• Work order
Pictures stay out; everything else in the records below gets copied exactly.

• Input material
────────────────────

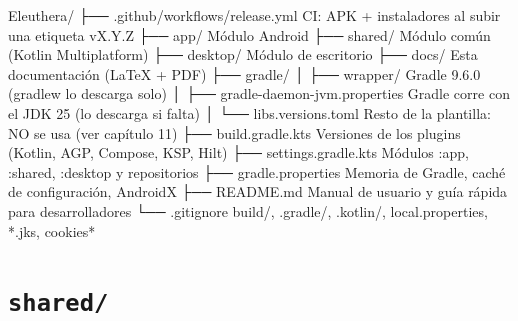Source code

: \documentclass[11pt,a4paper,oneside]{report}
\newcommand{\cod}[1]{\texttt{\small #1}}
\begin{document}
\begin{arbol}
\begin{literal}
Eleuthera/
├── .github/workflows/release.yml   CI: APK + instaladores al subir una etiqueta vX.Y.Z
├── app/                            Módulo Android
├── shared/                         Módulo común (Kotlin Multiplatform)
├── desktop/                        Módulo de escritorio
├── docs/                           Esta documentación (LaTeX + PDF)
├── gradle/
│   ├── wrapper/                    Gradle 9.6.0 (gradlew lo descarga solo)
│   ├── gradle-daemon-jvm.properties  Gradle corre con el JDK 25 (lo descarga si falta)
│   └── libs.versions.toml          Resto de la plantilla: NO se usa (ver capítulo 11)
├── build.gradle.kts                Versiones de los plugins (Kotlin, AGP, Compose, KSP, Hilt)
├── settings.gradle.kts             Módulos :app, :shared, :desktop y repositorios
├── gradle.properties               Memoria de Gradle, caché de configuración, AndroidX
├── README.md                       Manual de usuario y guía rápida para desarrolladores
└── .gitignore                      build/, .gradle/, .kotlin/, local.properties, *.jks, cookies*
\end{literal}
\end{arbol}

\section{\texorpdfstring{\cod{shared/}}{shared/}}
\end{document}

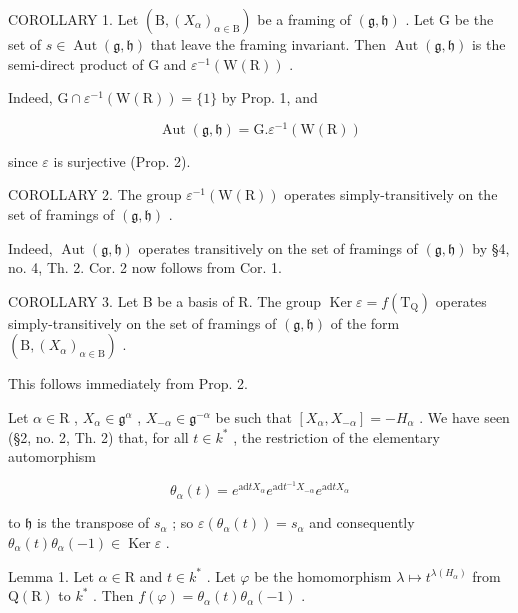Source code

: COROLLARY 1. Let \((\mathrm{B}, (X_{\alpha})_{\alpha \in \mathrm{B}})\) be a framing of \((\mathfrak{g}, \mathfrak{h})\) . Let \(\mathrm{G}\) be the set of \(s \in \operatorname{Aut}(\mathfrak{g}, \mathfrak{h})\) that leave the framing invariant. Then \(\operatorname{Aut}(\mathfrak{g}, \mathfrak{h})\) is the semi-direct product of \(\mathrm{G}\) and \(\varepsilon^{-1}(\mathrm{W}(\mathrm{R}))\) .

Indeed, \(\mathrm{G} \cap \varepsilon^{-1}(\mathrm{W}(\mathrm{R})) = \{1\}\) by Prop. 1, and

\[
\operatorname{Aut} (\mathfrak {g}, \mathfrak {h}) = \mathrm{G}. \varepsilon^ {- 1} (\mathrm{W(R)})
\]

since \(\varepsilon\) is surjective (Prop. 2).

COROLLARY 2. The group \(\varepsilon^{-1}(\mathrm{W}(\mathrm{R}))\) operates simply-transitively on the set of framings of \((\mathfrak{g},\mathfrak{h})\) .

Indeed, \(\operatorname{Aut}(\mathfrak{g},\mathfrak{h})\) operates transitively on the set of framings of \((\mathfrak{g},\mathfrak{h})\) by §4, no. 4, Th. 2. Cor. 2 now follows from Cor. 1.

COROLLARY 3. Let B be a basis of R. The group \(\operatorname{Ker} \varepsilon = f(\mathrm{T}_{\mathrm{Q}})\) operates simply-transitively on the set of framings of \((\mathfrak{g}, \mathfrak{h})\) of the form \((\mathrm{B}, (X_{\alpha})_{\alpha \in \mathrm{B}})\) .

This follows immediately from Prop. 2.

Let \(\alpha \in \mathrm{R}\) , \(X_{\alpha} \in \mathfrak{g}^{\alpha}\) , \(X_{-\alpha} \in \mathfrak{g}^{-\alpha}\) be such that \([X_{\alpha}, X_{-\alpha}] = -H_{\alpha}\) . We have seen (§2, no. 2, Th. 2) that, for all \(t \in k^{*}\) , the restriction of the elementary automorphism

\[
\theta_ {\alpha} (t) = e ^ {\mathrm{ad} t X _ {\alpha}} e ^ {\mathrm{ad} t ^ {- 1} X _ {- \alpha}} e ^ {\mathrm{ad} t X _ {\alpha}}
\]

to \(\mathfrak{h}\) is the transpose of \(s_{\alpha}\) ; so \(\varepsilon(\theta_{\alpha}(t)) = s_{\alpha}\) and consequently \(\theta_{\alpha}(t)\theta_{\alpha}(-1) \in \operatorname{Ker} \varepsilon\) .

Lemma 1. Let \(\alpha \in \mathrm{R}\) and \(t\in k^{*}\) . Let \(\varphi\) be the homomorphism \(\lambda \mapsto t^{\lambda (H_{\alpha})}\) from \(\mathrm{Q(R)}\) to \(k^*\) . Then \(f(\varphi) = \theta_{\alpha}(t)\theta_{\alpha}(-1)\) .

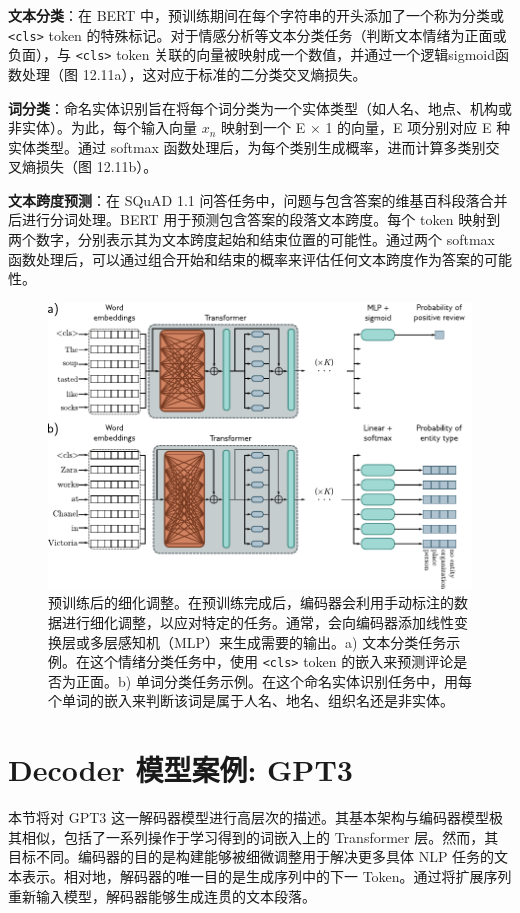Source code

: \documentclass[lang=cn,newtx,10pt,scheme=chinese]{elegantbook}
\begin{document}
\textbf{文本分类}：在 BERT 中，预训练期间在每个字符串的开头添加了一个称为分类或 \texttt{\textless cls\textgreater} token 的特殊标记。对于情感分析等文本分类任务（判断文本情绪为正面或负面），与 \texttt{\textless cls\textgreater} token 关联的向量被映射成一个数值，并通过一个逻辑sigmoid函数处理（图 12.11a），这对应于标准的二分类交叉熵损失。

\textbf{词分类}：命名实体识别旨在将每个词分类为一个实体类型（如人名、地点、机构或非实体）。为此，每个输入向量 \(x_n\) 映射到一个 E × 1 的向量，E 项分别对应 E 种实体类型。通过 softmax 函数处理后，为每个类别生成概率，进而计算多类别交叉熵损失（图 12.11b）。

\textbf{文本跨度预测}：在 SQuAD 1.1 问答任务中，问题与包含答案的维基百科段落合并后进行分词处理。BERT 用于预测包含答案的段落文本跨度。每个 token 映射到两个数字，分别表示其为文本跨度起始和结束位置的可能性。通过两个 softmax 函数处理后，可以通过组合开始和结束的概率来评估任何文本跨度作为答案的可能性。

\begin{figure}[ht!]
\centering
\includegraphics[width=0.7\linewidth]{PDFFigures/UDLChap12PDF/TransformerEncoderFineTune.pdf}
\caption{预训练后的细化调整。在预训练完成后，编码器会利用手动标注的数据进行细化调整，以应对特定的任务。通常，会向编码器添加线性变换层或多层感知机（MLP）来生成需要的输出。a) 文本分类任务示例。在这个情绪分类任务中，使用 \texttt{\textless cls\textgreater} token 的嵌入来预测评论是否为正面。b) 单词分类任务示例。在这个命名实体识别任务中，用每个单词的嵌入来判断该词是属于人名、地名、组织名还是非实体。}
\end{figure}


\section{Decoder 模型案例: GPT3}
本节将对 GPT3 这一解码器模型进行高层次的描述。其基本架构与编码器模型极其相似，包括了一系列操作于学习得到的词嵌入上的 Transformer 层。然而，其目标不同。编码器的目的是构建能够被细微调整用于解决更多具体 NLP 任务的文本表示。相对地，解码器的唯一目的是生成序列中的下一 Token。通过将扩展序列重新输入模型，解码器能够生成连贯的文本段落。
\end{document}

────────────────────

• Response to the exercise
Source code

: \documentclass[11pt,a4paper,oneside]{report}
\newcommand{\cod}[1]{\texttt{\small #1}}
\begin{document}
\begin{arbol}
\begin{literal}
Eleuthera/
├── .github/workflows/release.yml   CI: APK + instaladores al subir una etiqueta vX.Y.Z
├── app/                            Módulo Android
├── shared/                         Módulo común (Kotlin Multiplatform)
├── desktop/                        Módulo de escritorio
├── docs/                           Esta documentación (LaTeX + PDF)
├── gradle/
│   ├── wrapper/                    Gradle 9.6.0 (gradlew lo descarga solo)
│   ├── gradle-daemon-jvm.properties  Gradle corre con el JDK 25 (lo descarga si falta)
│   └── libs.versions.toml          Resto de la plantilla: NO se usa (ver capítulo 11)
├── build.gradle.kts                Versiones de los plugins (Kotlin, AGP, Compose, KSP, Hilt)
├── settings.gradle.kts             Módulos :app, :shared, :desktop y repositorios
├── gradle.properties               Memoria de Gradle, caché de configuración, AndroidX
├── README.md                       Manual de usuario y guía rápida para desarrolladores
└── .gitignore                      build/, .gradle/, .kotlin/, local.properties, *.jks, cookies*
\end{literal}
\end{arbol}

\section{\texorpdfstring{\cod{shared/}}{shared/}}
\end{document}

Source code

: COROLLARY 1. Let \((\mathrm{B}, (X_{\alpha})_{\alpha \in \mathrm{B}})\) be a framing of \((\mathfrak{g}, \mathfrak{h})\) . Let \(\mathrm{G}\) be the set of \(s \in \operatorname{Aut}(\mathfrak{g}, \mathfrak{h})\) that leave the framing invariant. Then \(\operatorname{Aut}(\mathfrak{g}, \mathfrak{h})\) is the semi-direct product of \(\mathrm{G}\) and \(\varepsilon^{-1}(\mathrm{W}(\mathrm{R}))\) .

Indeed, \(\mathrm{G} \cap \varepsilon^{-1}(\mathrm{W}(\mathrm{R})) = \{1\}\) by Prop. 1, and

\[
\operatorname{Aut} (\mathfrak {g}, \mathfrak {h}) = \mathrm{G}. \varepsilon^ {- 1} (\mathrm{W(R)})
\]

since \(\varepsilon\) is surjective (Prop. 2).

COROLLARY 2. The group \(\varepsilon^{-1}(\mathrm{W}(\mathrm{R}))\) operates simply-transitively on the set of framings of \((\mathfrak{g},\mathfrak{h})\) .

Indeed, \(\operatorname{Aut}(\mathfrak{g},\mathfrak{h})\) operates transitively on the set of framings of \((\mathfrak{g},\mathfrak{h})\) by §4, no. 4, Th. 2. Cor. 2 now follows from Cor. 1.

COROLLARY 3. Let B be a basis of R. The group \(\operatorname{Ker} \varepsilon = f(\mathrm{T}_{\mathrm{Q}})\) operates simply-transitively on the set of framings of \((\mathfrak{g}, \mathfrak{h})\) of the form \((\mathrm{B}, (X_{\alpha})_{\alpha \in \mathrm{B}})\) .

This follows immediately from Prop. 2.

Let \(\alpha \in \mathrm{R}\) , \(X_{\alpha} \in \mathfrak{g}^{\alpha}\) , \(X_{-\alpha} \in \mathfrak{g}^{-\alpha}\) be such that \([X_{\alpha}, X_{-\alpha}] = -H_{\alpha}\) . We have seen (§2, no. 2, Th. 2) that, for all \(t \in k^{*}\) , the restriction of the elementary automorphism

\[
\theta_ {\alpha} (t) = e ^ {\mathrm{ad} t X _ {\alpha}} e ^ {\mathrm{ad} t ^ {- 1} X _ {- \alpha}} e ^ {\mathrm{ad} t X _ {\alpha}}
\]

to \(\mathfrak{h}\) is the transpose of \(s_{\alpha}\) ; so \(\varepsilon(\theta_{\alpha}(t)) = s_{\alpha}\) and consequently \(\theta_{\alpha}(t)\theta_{\alpha}(-1) \in \operatorname{Ker} \varepsilon\) .

Lemma 1. Let \(\alpha \in \mathrm{R}\) and \(t\in k^{*}\) . Let \(\varphi\) be the homomorphism \(\lambda \mapsto t^{\lambda (H_{\alpha})}\) from \(\mathrm{Q(R)}\) to \(k^*\) . Then \(f(\varphi) = \theta_{\alpha}(t)\theta_{\alpha}(-1)\) .

Source code

: \documentclass[lang=cn,newtx,10pt,scheme=chinese]{elegantbook}
\begin{document}
\textbf{文本分类}：在 BERT 中，预训练期间在每个字符串的开头添加了一个称为分类或 \texttt{\textless cls\textgreater} token 的特殊标记。对于情感分析等文本分类任务（判断文本情绪为正面或负面），与 \texttt{\textless cls\textgreater} token 关联的向量被映射成一个数值，并通过一个逻辑sigmoid函数处理（图 12.11a），这对应于标准的二分类交叉熵损失。

\textbf{词分类}：命名实体识别旨在将每个词分类为一个实体类型（如人名、地点、机构或非实体）。为此，每个输入向量 \(x_n\) 映射到一个 E × 1 的向量，E 项分别对应 E 种实体类型。通过 softmax 函数处理后，为每个类别生成概率，进而计算多类别交叉熵损失（图 12.11b）。

\textbf{文本跨度预测}：在 SQuAD 1.1 问答任务中，问题与包含答案的维基百科段落合并后进行分词处理。BERT 用于预测包含答案的段落文本跨度。每个 token 映射到两个数字，分别表示其为文本跨度起始和结束位置的可能性。通过两个 softmax 函数处理后，可以通过组合开始和结束的概率来评估任何文本跨度作为答案的可能性。

\begin{figure}[ht!]
\centering
\includegraphics[width=0.7\linewidth]{PDFFigures/UDLChap12PDF/TransformerEncoderFineTune.pdf}
\caption{预训练后的细化调整。在预训练完成后，编码器会利用手动标注的数据进行细化调整，以应对特定的任务。通常，会向编码器添加线性变换层或多层感知机（MLP）来生成需要的输出。a) 文本分类任务示例。在这个情绪分类任务中，使用 \texttt{\textless cls\textgreater} token 的嵌入来预测评论是否为正面。b) 单词分类任务示例。在这个命名实体识别任务中，用每个单词的嵌入来判断该词是属于人名、地名、组织名还是非实体。}
\end{figure}


\section{Decoder 模型案例: GPT3}
本节将对 GPT3 这一解码器模型进行高层次的描述。其基本架构与编码器模型极其相似，包括了一系列操作于学习得到的词嵌入上的 Transformer 层。然而，其目标不同。编码器的目的是构建能够被细微调整用于解决更多具体 NLP 任务的文本表示。相对地，解码器的唯一目的是生成序列中的下一 Token。通过将扩展序列重新输入模型，解码器能够生成连贯的文本段落。
\end{document}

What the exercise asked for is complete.